19 aprile 2024
Aggiornato 11:00
secondo l'ex presidente della camera non bisogna rigettare le altre fedi

Terrorismo, Bertinotti: «Vorrei vedere nel paese manifestazioni religiose islamiche»

Fausto Bertinotti, storico leader di Rifondazione Comunista ed ex Presidente della Camera dei Deputati, è intervenuto stamattina su Radio Cusano Campus ed ha affrontato diversi temi caldi. Ecco cos'ha detto

ROMA - Fausto Bertinotti, storico leader di Rifondazione Comunista ed ex Presidente della Camera dei Deputati, è intervenuto stamattina su Radio Cusano Campus, l'emittente dell'Università degli Studi Niccolò Cusano, nel corso del programma ECG Regione, condotto da Roberto Arduini e Andrea Di Ciancio. Diverse le tematiche affrontate da Bertinotti durante l'intervento. 
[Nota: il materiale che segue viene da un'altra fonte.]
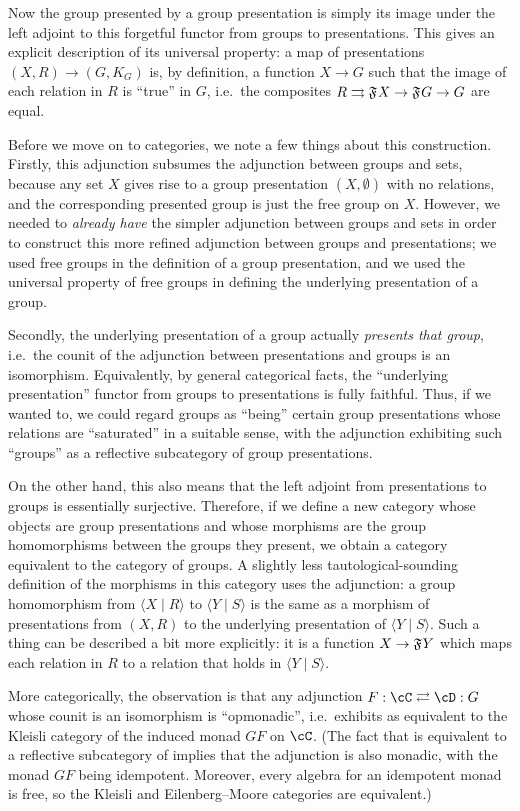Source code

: Now the group presented by a group presentation is simply its image under the left adjoint to this forgetful functor from groups to presentations.
This gives an explicit description of its universal property: a map of presentations $(X,R) \to (G,K_G)$ is, by definition, a function $X\to G$ such that the image of each relation in $R$ is ``true'' in $G$, i.e.\ the composites $R \rightrightarrows \mathfrak{F}_{}X \to \mathfrak{F}_{}G \to G$ are equal.

Before we move on to categories, we note a few things about this construction.
Firstly, this adjunction subsumes the adjunction between groups and sets, because any set $X$ gives rise to a group presentation $(X,\emptyset)$ with no relations, and the corresponding presented group is just the free group on $X$.
However, we needed to \emph{already have} the simpler adjunction between groups and sets in order to construct this more refined adjunction between groups and presentations; we used free groups in the definition of a group presentation, and we used the universal property of free groups in defining the underlying presentation of a group.

Secondly, the underlying presentation of a group actually \emph{presents that group}, i.e.\ the counit of the adjunction between presentations and groups is an isomorphism.
Equivalently, by general categorical facts, the ``underlying presentation'' functor from groups to presentations is fully faithful.
Thus, if we wanted to, we could regard groups as ``being'' certain group presentations whose relations are ``saturated'' in a suitable sense, with the adjunction exhibiting such ``groups'' as a reflective subcategory of group presentations.

On the other hand, this also means that the left adjoint from presentations to groups is essentially surjective.
Therefore, if we define a new category whose objects are group presentations and whose morphisms are the group homomorphisms between the groups they present, we obtain a category equivalent to the category of groups.
A slightly less tautological-sounding definition of the morphisms in this category uses the adjunction: a group homomorphism from $\langle X\mid R\rangle$ to $\langle Y\mid S\rangle$ is the same as a morphism of presentations from $(X,R)$ to the underlying presentation of $\langle Y\mid S\rangle$.
Such a thing can be described a bit more explicitly: it is a function $X\to \mathfrak{F}_{}Y$ which maps each relation in $R$ to a relation that holds in $\langle Y\mid S\rangle$.

More categorically, the observation is that any adjunction $F:\cC \toot \cD : G$ whose counit is an isomorphism is ``opmonadic'', i.e.\ exhibits \cD as equivalent to the Kleisli category of the induced monad $G F$ on $\cC$.
(The fact that \cD is equivalent to a reflective subcategory of \cC implies that the adjunction is also monadic, with the monad $G F$ being idempotent.
Moreover, every algebra for an idempotent monad is free, so the Kleisli and Eilenberg--Moore categories are equivalent.)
Sugli italiani che si sono riscoperti affascinati da Putin:
«Lui ha un'idea su quello che deve fare. Quale che sia il giudizio, anche il più negativo, sul modo in cui Putin governa il Paese, gli conferisco una capacità importante di operarsi negli interessi di quel Paese stesso. Ad esempio ha scelto gli alleati giusti per combattere il terrorismo, quando l'Occidente ha individuato quelli sbagliati. Ha individuato una efficace linea di intervento contro il terrorismo»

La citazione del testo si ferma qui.